#### Assignment:
The response must consist of the records below, copied exactly.

Dataset entries:
○ ○ ○ ○ ○ ○ ○

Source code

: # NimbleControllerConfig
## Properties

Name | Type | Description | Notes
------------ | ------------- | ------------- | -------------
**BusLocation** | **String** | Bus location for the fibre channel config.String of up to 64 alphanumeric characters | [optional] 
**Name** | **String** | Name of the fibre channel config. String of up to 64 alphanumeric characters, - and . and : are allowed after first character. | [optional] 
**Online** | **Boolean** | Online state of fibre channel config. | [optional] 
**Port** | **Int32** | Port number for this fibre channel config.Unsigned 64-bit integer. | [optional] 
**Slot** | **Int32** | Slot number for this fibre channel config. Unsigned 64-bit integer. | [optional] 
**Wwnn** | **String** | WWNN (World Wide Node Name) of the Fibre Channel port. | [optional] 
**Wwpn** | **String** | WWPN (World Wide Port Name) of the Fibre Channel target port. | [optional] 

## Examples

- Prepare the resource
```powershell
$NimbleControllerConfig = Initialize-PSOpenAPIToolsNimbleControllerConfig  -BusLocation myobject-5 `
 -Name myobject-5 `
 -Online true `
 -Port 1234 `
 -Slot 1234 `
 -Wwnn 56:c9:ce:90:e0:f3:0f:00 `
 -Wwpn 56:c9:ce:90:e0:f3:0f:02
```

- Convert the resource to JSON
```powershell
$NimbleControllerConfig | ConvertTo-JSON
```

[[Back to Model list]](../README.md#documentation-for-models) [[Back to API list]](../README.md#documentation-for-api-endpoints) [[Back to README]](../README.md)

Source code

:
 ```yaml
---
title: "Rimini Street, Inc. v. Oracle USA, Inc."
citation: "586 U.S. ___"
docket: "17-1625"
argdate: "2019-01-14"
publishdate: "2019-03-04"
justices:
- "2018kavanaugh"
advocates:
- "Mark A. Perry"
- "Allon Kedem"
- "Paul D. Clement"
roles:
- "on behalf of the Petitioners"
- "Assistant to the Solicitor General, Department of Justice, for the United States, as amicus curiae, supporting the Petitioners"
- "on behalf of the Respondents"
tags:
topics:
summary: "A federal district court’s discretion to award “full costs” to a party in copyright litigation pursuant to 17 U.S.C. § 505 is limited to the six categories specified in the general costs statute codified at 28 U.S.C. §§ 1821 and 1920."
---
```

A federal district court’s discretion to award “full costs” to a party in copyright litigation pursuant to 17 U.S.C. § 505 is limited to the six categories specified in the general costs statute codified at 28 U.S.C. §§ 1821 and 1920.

○ ○ ○ ○ ○ ○ ○

#### Written answer:
Source code

: # NimbleControllerConfig
## Properties

Name | Type | Description | Notes
------------ | ------------- | ------------- | -------------
**BusLocation** | **String** | Bus location for the fibre channel config.String of up to 64 alphanumeric characters | [optional] 
**Name** | **String** | Name of the fibre channel config. String of up to 64 alphanumeric characters, - and . and : are allowed after first character. | [optional] 
**Online** | **Boolean** | Online state of fibre channel config. | [optional] 
**Port** | **Int32** | Port number for this fibre channel config.Unsigned 64-bit integer. | [optional] 
**Slot** | **Int32** | Slot number for this fibre channel config. Unsigned 64-bit integer. | [optional] 
**Wwnn** | **String** | WWNN (World Wide Node Name) of the Fibre Channel port. | [optional] 
**Wwpn** | **String** | WWPN (World Wide Port Name) of the Fibre Channel target port. | [optional] 

## Examples

- Prepare the resource
```powershell
$NimbleControllerConfig = Initialize-PSOpenAPIToolsNimbleControllerConfig  -BusLocation myobject-5 `
 -Name myobject-5 `
 -Online true `
 -Port 1234 `
 -Slot 1234 `
 -Wwnn 56:c9:ce:90:e0:f3:0f:00 `
 -Wwpn 56:c9:ce:90:e0:f3:0f:02
```

- Convert the resource to JSON
```powershell
$NimbleControllerConfig | ConvertTo-JSON
```

[[Back to Model list]](../README.md#documentation-for-models) [[Back to API list]](../README.md#documentation-for-api-endpoints) [[Back to README]](../README.md)

Source code

:
 ```yaml
---
title: "Rimini Street, Inc. v. Oracle USA, Inc."
citation: "586 U.S. ___"
docket: "17-1625"
argdate: "2019-01-14"
publishdate: "2019-03-04"
justices:
- "2018kavanaugh"
advocates:
- "Mark A. Perry"
- "Allon Kedem"
- "Paul D. Clement"
roles:
- "on behalf of the Petitioners"
- "Assistant to the Solicitor General, Department of Justice, for the United States, as amicus curiae, supporting the Petitioners"
- "on behalf of the Respondents"
tags:
topics:
summary: "A federal district court’s discretion to award “full costs” to a party in copyright litigation pursuant to 17 U.S.C. § 505 is limited to the six categories specified in the general costs statute codified at 28 U.S.C. §§ 1821 and 1920."
---
```

A federal district court’s discretion to award “full costs” to a party in copyright litigation pursuant to 17 U.S.C. § 505 is limited to the six categories specified in the general costs statute codified at 28 U.S.C. §§ 1821 and 1920.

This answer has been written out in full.